Experiencing classical music among the dead in Brooklyn

For more than 150 years, Green-Wood Cemetery in Brooklyn has been the final resting place for many notable New Yorkers, including artist Jean Michel Basquiat and Charles Feltman, creator of one of our most iconic foods — the hotdog. 

Opened in 1838, Green-Wood has thousands of trees shading miles of rolling hills. It is peaceful, beautiful, and expansive and the last place you'd expect to find a concert series. But Green-Wood plays host to unique classical music performances, so popular they sell out in minutes.
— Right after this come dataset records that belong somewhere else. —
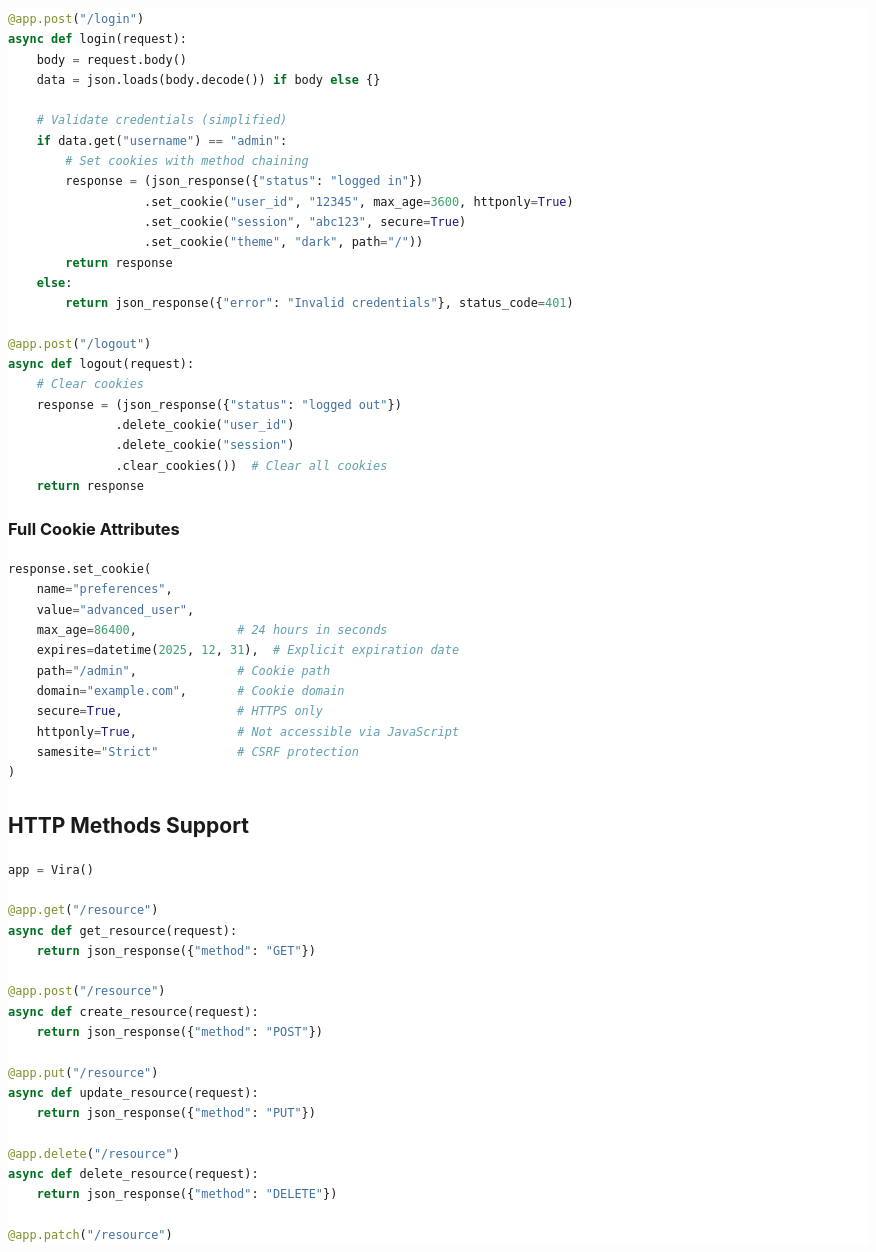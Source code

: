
 ```python
@app.post("/login")
async def login(request):
    body = request.body()
    data = json.loads(body.decode()) if body else {}

    # Validate credentials (simplified)
    if data.get("username") == "admin":
        # Set cookies with method chaining
        response = (json_response({"status": "logged in"})
                   .set_cookie("user_id", "12345", max_age=3600, httponly=True)
                   .set_cookie("session", "abc123", secure=True)
                   .set_cookie("theme", "dark", path="/"))
        return response
    else:
        return json_response({"error": "Invalid credentials"}, status_code=401)

@app.post("/logout")
async def logout(request):
    # Clear cookies
    response = (json_response({"status": "logged out"})
               .delete_cookie("user_id")
               .delete_cookie("session")
               .clear_cookies())  # Clear all cookies
    return response
```

### Full Cookie Attributes

```python
response.set_cookie(
    name="preferences",
    value="advanced_user",
    max_age=86400,              # 24 hours in seconds
    expires=datetime(2025, 12, 31),  # Explicit expiration date
    path="/admin",              # Cookie path
    domain="example.com",       # Cookie domain
    secure=True,                # HTTPS only
    httponly=True,              # Not accessible via JavaScript
    samesite="Strict"           # CSRF protection
)
```

## HTTP Methods Support

```python
app = Vira()

@app.get("/resource")
async def get_resource(request):
    return json_response({"method": "GET"})

@app.post("/resource")
async def create_resource(request):
    return json_response({"method": "POST"})

@app.put("/resource")
async def update_resource(request):
    return json_response({"method": "PUT"})

@app.delete("/resource")
async def delete_resource(request):
    return json_response({"method": "DELETE"})

@app.patch("/resource")
```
The concerts are held in the cemetery's catacomb.

Death of Classical is the creative genius of Andrew Ousley, who oddly enough came up with the idea to celebrate life. 
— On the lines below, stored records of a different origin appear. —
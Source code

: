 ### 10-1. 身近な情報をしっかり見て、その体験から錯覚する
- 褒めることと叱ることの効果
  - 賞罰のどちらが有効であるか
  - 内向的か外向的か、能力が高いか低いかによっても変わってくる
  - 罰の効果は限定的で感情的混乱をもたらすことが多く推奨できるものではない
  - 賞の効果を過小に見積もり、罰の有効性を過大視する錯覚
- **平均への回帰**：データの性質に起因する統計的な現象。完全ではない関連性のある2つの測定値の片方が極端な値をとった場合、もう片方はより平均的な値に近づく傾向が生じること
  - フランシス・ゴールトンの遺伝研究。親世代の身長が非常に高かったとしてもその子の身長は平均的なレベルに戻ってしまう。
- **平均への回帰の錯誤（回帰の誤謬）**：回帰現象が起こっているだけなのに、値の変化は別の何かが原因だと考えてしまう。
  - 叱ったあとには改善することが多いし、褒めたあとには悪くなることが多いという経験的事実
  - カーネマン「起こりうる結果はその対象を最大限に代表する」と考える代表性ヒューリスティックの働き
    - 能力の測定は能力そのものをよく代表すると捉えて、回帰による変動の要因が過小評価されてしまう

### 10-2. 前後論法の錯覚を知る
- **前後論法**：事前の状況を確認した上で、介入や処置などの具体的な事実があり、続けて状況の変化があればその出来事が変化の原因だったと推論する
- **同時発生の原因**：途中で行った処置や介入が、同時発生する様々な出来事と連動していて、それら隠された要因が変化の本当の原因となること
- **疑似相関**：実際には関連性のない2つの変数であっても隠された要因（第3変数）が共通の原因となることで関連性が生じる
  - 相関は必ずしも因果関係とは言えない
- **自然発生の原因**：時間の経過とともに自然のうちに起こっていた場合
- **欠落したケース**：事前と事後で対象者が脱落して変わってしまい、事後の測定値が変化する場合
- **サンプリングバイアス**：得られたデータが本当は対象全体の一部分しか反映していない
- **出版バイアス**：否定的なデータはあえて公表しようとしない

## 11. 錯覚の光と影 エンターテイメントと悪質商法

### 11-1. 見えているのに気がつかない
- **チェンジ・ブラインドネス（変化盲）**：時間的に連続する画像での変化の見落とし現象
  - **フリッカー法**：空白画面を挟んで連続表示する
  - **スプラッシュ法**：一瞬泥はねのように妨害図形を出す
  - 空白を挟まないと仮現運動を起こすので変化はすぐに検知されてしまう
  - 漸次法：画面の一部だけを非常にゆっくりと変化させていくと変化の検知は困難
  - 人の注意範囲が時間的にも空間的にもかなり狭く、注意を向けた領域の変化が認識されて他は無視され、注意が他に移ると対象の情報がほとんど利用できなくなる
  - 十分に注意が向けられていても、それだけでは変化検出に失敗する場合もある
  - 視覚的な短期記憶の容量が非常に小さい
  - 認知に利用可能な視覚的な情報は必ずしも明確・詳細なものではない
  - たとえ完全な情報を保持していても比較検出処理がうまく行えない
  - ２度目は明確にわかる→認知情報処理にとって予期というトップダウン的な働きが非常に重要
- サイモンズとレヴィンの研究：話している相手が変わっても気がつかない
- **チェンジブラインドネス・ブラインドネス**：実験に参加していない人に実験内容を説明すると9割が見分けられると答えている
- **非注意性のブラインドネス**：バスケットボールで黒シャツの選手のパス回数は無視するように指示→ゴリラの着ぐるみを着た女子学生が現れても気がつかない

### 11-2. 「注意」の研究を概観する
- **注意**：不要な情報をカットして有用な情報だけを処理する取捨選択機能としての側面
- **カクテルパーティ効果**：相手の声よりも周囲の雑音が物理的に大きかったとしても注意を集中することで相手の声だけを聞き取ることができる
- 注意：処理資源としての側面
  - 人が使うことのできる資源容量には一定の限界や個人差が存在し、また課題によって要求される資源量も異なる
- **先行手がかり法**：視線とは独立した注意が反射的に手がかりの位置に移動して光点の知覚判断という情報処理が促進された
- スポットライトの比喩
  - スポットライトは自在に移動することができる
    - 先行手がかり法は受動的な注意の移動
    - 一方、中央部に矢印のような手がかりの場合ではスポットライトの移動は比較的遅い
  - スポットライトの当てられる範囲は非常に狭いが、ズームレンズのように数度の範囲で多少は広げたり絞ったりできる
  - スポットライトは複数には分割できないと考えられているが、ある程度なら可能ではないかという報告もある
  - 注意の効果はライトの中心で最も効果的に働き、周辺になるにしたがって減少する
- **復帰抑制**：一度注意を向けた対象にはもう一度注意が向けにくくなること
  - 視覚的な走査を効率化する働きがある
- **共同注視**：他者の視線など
"People often ask me why we do these shows and it's not because I have some morbid obsession with death and the macabre." Ousley said. "It's really because when you're in spaces like this, you can't help but think about the shortness and the preciousness of life."
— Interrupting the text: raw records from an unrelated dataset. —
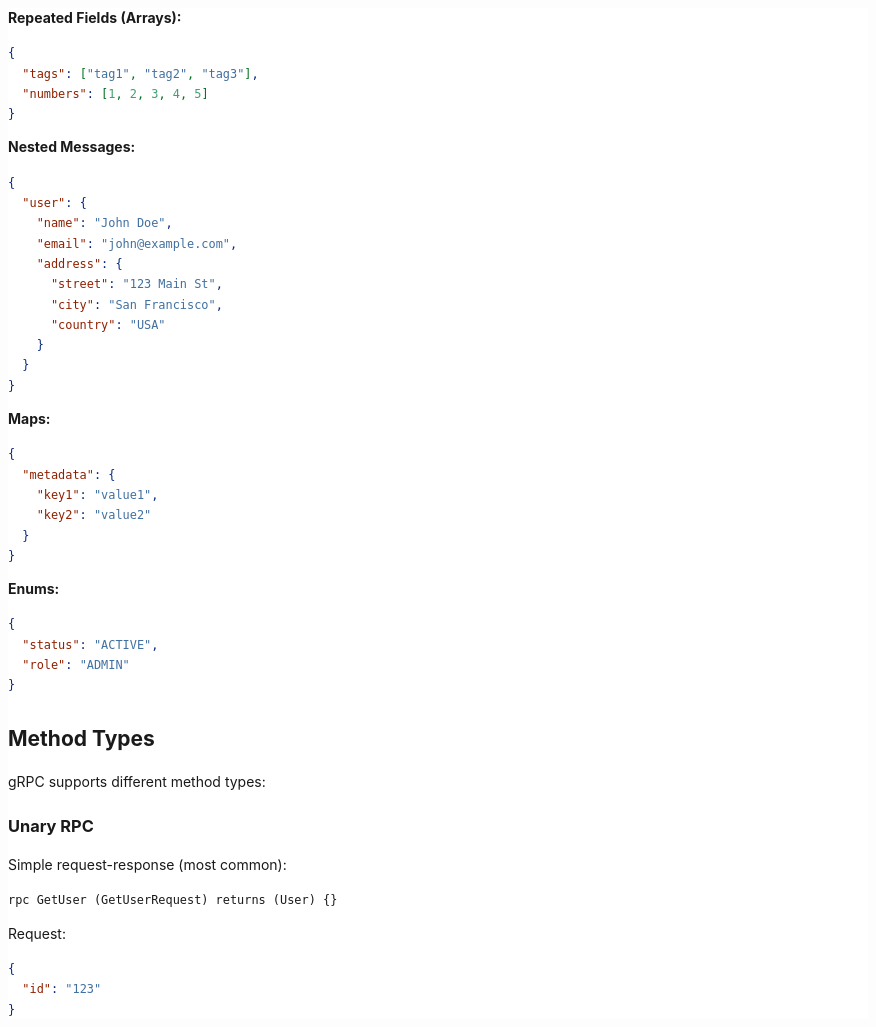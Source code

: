 **Repeated Fields (Arrays):**
```json
{
  "tags": ["tag1", "tag2", "tag3"],
  "numbers": [1, 2, 3, 4, 5]
}
```

**Nested Messages:**
```json
{
  "user": {
    "name": "John Doe",
    "email": "john@example.com",
    "address": {
      "street": "123 Main St",
      "city": "San Francisco",
      "country": "USA"
    }
  }
}
```

**Maps:**
```json
{
  "metadata": {
    "key1": "value1",
    "key2": "value2"
  }
}
```

**Enums:**
```json
{
  "status": "ACTIVE",
  "role": "ADMIN"
}
```

## Method Types

gRPC supports different method types:

### Unary RPC

Simple request-response (most common):

```protobuf
rpc GetUser (GetUserRequest) returns (User) {}
```

Request:
```json
{
  "id": "123"
}
```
Catacombs, which were popular in the 18th and 19th centuries, are subterranean spaces where often an entire family was interred in a vault or tomb.

"A catacomb was a more affordable way to not be buried in the ground, which was a very real concern in those days because people would often be buried alive," Ousley said. "So people would buy catacombs so that they could kick their way out if they, in fact, had not passed away."

Green-Wood's catacomb welcomes a variety of musical artists. There are quartets, violinists, and singers like Daisy Press who have hauntingly beautiful voices. Press performed songs by 12th-century German composer Hildegard von Bingen.

All the musicians who participate are carefully chosen. Each concert starts with sunset cocktails before a quiet and contemplative stroll along Green-Wood's historic winding pathways. The walk ends at the door to the catacomb, dramatically lit and bathed in red light.

"There are 30 vaults in our catacombs and each one has a different font bearing their name or a different setup in their room," Gabriel Gatto, Green-Wood's coordinator of public programs, told FOX 5 NY. "And I think that also speaks to the individuality that happens in memorialization and death but also coming together in this communal unified space."

An entrance to cemetery catacomb illuminated in red

The entrance to the catacomb in Brooklyn's Green-Wood Cemetery. (FOX 5 NY Image)

Catacombs are relics from a bygone era. It seems the more we learned about death, the more obsolete they became. And while it is common to find flowers by a tombstone, seeing them placed inside a catacomb is rare.

"The flowers, if I may be so bold to say, is really the attendees of our concerts that we have in here," Gatto said. "They are the ones that adorn in the hallways and pay tribute and visit to the all that are entombed here."